GPU Acceleration
tropical-gemm-cuda provides NVIDIA GPU acceleration via CUDA.
Requirements
- NVIDIA GPU (compute capability 3.5+)
- CUDA Toolkit 11.0 or later
nvccin PATH
Basic Usage
use tropical_gemm::{MatRef, MaxPlus};
use tropical_gemm_cuda::{CudaContext, GpuMat};
fn main() -> Result<(), Box<dyn std::error::Error>> {
// Create CUDA context (compiles kernels on first use)
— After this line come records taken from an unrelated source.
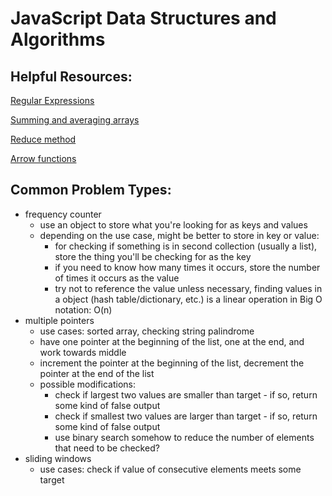 # JavaScript Data Structures and Algorithms

## Helpful Resources:
[Regular Expressions](https://developer.mozilla.org/en-US/docs/Web/JavaScript/Guide/Regular_Expressions)

[Summing and averaging arrays](https://stackoverflow.com/questions/10359907/array-sum-and-average)

[Reduce method](https://developer.mozilla.org/en-US/docs/Web/JavaScript/Reference/Global_Objects/Array/reduce)

[Arrow functions](https://developer.mozilla.org/en-US/docs/Web/JavaScript/Reference/Functions/Arrow_functions)

## Common Problem Types:
* frequency counter
  * use an object to store what you're looking for as keys and values
  * depending on the use case, might be better to store in key or value:
    * for checking if something is in second collection (usually a list), store the thing you'll be checking for as the key
    * if you need to know how many times it occurs, store the number of times it occurs as the value
    * try not to reference the value unless necessary, finding values in a object (hash table/dictionary, etc.) is a linear operation in Big O notation: O(n)
* multiple pointers
  * use cases: sorted array, checking string palindrome
  * have one pointer at the beginning of the list, one at the end, and work towards middle
  * increment the pointer at the beginning of the list, decrement the pointer at the end of the list
  * possible modifications:
    * check if largest two values are smaller than target - if so, return some kind of false output
    * check if smallest two values are larger than target - if so, return some kind of false output
    * use binary search somehow to reduce the number of elements that need to be checked?
* sliding windows
  * use cases: check if value of consecutive elements meets some target
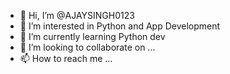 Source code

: - 👋 Hi, I’m @AJAYSINGH0123
- 👀 I’m interested in Python and App Development
- 🌱 I’m currently learning Python dev
- 💞️ I’m looking to collaborate on ...
- 📫 How to reach me ...

<!---
AJAYSINGH0123/AJAYSINGH0123 is a ✨ special ✨ repository because its `README.md` (this file) appears on your GitHub profile.
You can click the Preview link to take a look at your changes.
--->
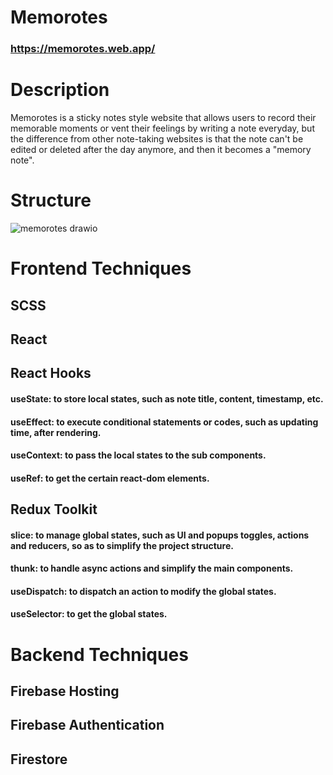 # Memorotes
### https://memorotes.web.app/

# Description
Memorotes is a sticky notes style website that allows users to record their memorable moments or vent their feelings by writing a note everyday, but the difference from other note-taking websites is that the note can't be edited or deleted after the day anymore, and then it becomes a "memory note".

# Structure
![memorotes drawio](https://user-images.githubusercontent.com/19690558/174428538-e6c4e27c-1cbe-45ed-bf70-cfa0855f8f96.png)

# Frontend Techniques
## SCSS

## React

## React Hooks
#### useState: to store local states, such as note title, content, timestamp, etc.
#### useEffect: to execute conditional statements or codes, such as updating time, after rendering.
#### useContext: to pass the local states to the sub components.
#### useRef: to get the certain react-dom elements.

## Redux Toolkit
#### slice: to manage global states, such as UI and popups toggles, actions and reducers, so as to simplify the project structure.
#### thunk: to handle async actions and simplify the main components.
#### useDispatch: to dispatch an action to modify the global states.
#### useSelector: to get the global states.

# Backend Techniques
## Firebase Hosting
## Firebase Authentication
## Firestore
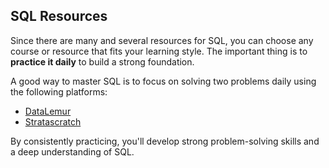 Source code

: ## SQL Resources

Since there are many and several resources for SQL, you can choose any course or resource that fits your learning style. The important thing is to **practice it daily** to build a strong foundation.

A good way to master SQL is to focus on solving two problems daily using the following platforms:

- [DataLemur](https://datalemur.com/questions?category=SQL)
- [Stratascratch](https://platform.stratascratch.com/coding?code_type=1)

By consistently practicing, you'll develop strong problem-solving skills and a deep understanding of SQL.

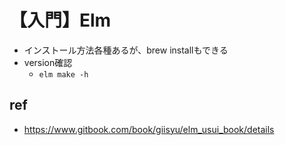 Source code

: # 【入門】Elm 



- インストール方法各種あるが、brew installもできる
- version確認
	- `elm make -h` 


## ref

- https://www.gitbook.com/book/giisyu/elm_usui_book/details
let ctx = CudaContext::new()?;
// Prepare CPU data
let a_data = [1.0f32, 2.0, 3.0, 4.0, 5.0, 6.0];
let b_data = [1.0f32, 2.0, 3.0, 4.0, 5.0, 6.0];
let a = MatRef::<MaxPlus<f32>>::from_slice(&a_data, 2, 3);
let b = MatRef::<MaxPlus<f32>>::from_slice(&b_data, 3, 2);
// Upload to GPU
let a_gpu = GpuMat::from_matref(&ctx, &a)?;
let b_gpu = GpuMat::from_matref(&ctx, &b)?;
// Compute on GPU
let c_gpu = a_gpu.matmul(&ctx, &b_gpu)?;
// Download result
let c = c_gpu.to_mat(&ctx)?;
println!("C[0,0] = {}", c.get_value(0, 0));
Ok(())
}
Context Reuse
The CudaContext compiles CUDA kernels on first use. Always reuse contexts
to avoid repeated compilation:
#![allow(unused)]
fn main() {
// GOOD: Reuse context
let ctx = CudaContext::new()?;
for _ in 0..100 {
let c = a_gpu.matmul(&ctx, &b_gpu)?;
}
// BAD: Creates new context each iteration
for _ in 0..100 {
let ctx = CudaContext::new()?; // Slow!
let c = a_gpu.matmul(&ctx, &b_gpu)?;
}
}
GPU Argmax
For backpropagation with GPU computation:
#![allow(unused)]
fn main() {
let ctx = CudaContext::new()?;
let a_gpu = GpuMat::from_matref(&ctx, &a)?;
let b_gpu = GpuMat::from_matref(&ctx, &b)?;
// Forward pass with argmax tracking
let result = a_gpu.matmul_argmax(&ctx, &b_gpu)?;
// Download values and argmax
let result_cpu = result.to_mat_with_argmax(&ctx)?;
let value = result_cpu.get_value(0, 0);
let k_idx = result_cpu.get_argmax(0, 0);
// Backward pass on GPU
let grad_c_gpu = GpuMat::from_matref(&ctx, &grad_c)?;
let grad_a_gpu = result.backward_a(&ctx, &grad_c_gpu)?;
let grad_b_gpu = result.backward_b(&ctx, &grad_c_gpu)?;
}
Batched GPU Operations
Process multiple matrices efficiently:
#![allow(unused)]
fn main() {
use tropical_gemm::{Mat, MaxPlus};
use tropical_gemm_cuda::{CudaContext, GpuMat};
let ctx = CudaContext::new()?;
// Upload batch to GPU
let a_batch: Vec<Mat<MaxPlus<f32>>> = /* ... */;
let b_batch: Vec<Mat<MaxPlus<f32>>> = /* ... */;
let a_gpu_batch = GpuMat::from_mats(&ctx, &a_batch)?;
let b_gpu_batch = GpuMat::from_mats(&ctx, &b_batch)?;
// Batched multiply
let c_gpu_batch = GpuMat::matmul_batched(&ctx, &a_gpu_batch, &b_gpu_batch)?;
// Download results
let c_batch = GpuMat::to_mats(&ctx, &c_gpu_batch)?;
}
One-Shot API
For simple cases without context reuse:
#![allow(unused)]
fn main() {
use tropical_gemm::TropicalMaxPlus;
use tropical_gemm_cuda::tropical_matmul_gpu;
let a = vec![1.0f32; 64 * 64];
let b = vec![1.0f32; 64 * 64];
// One-shot GPU multiplication (creates temporary context)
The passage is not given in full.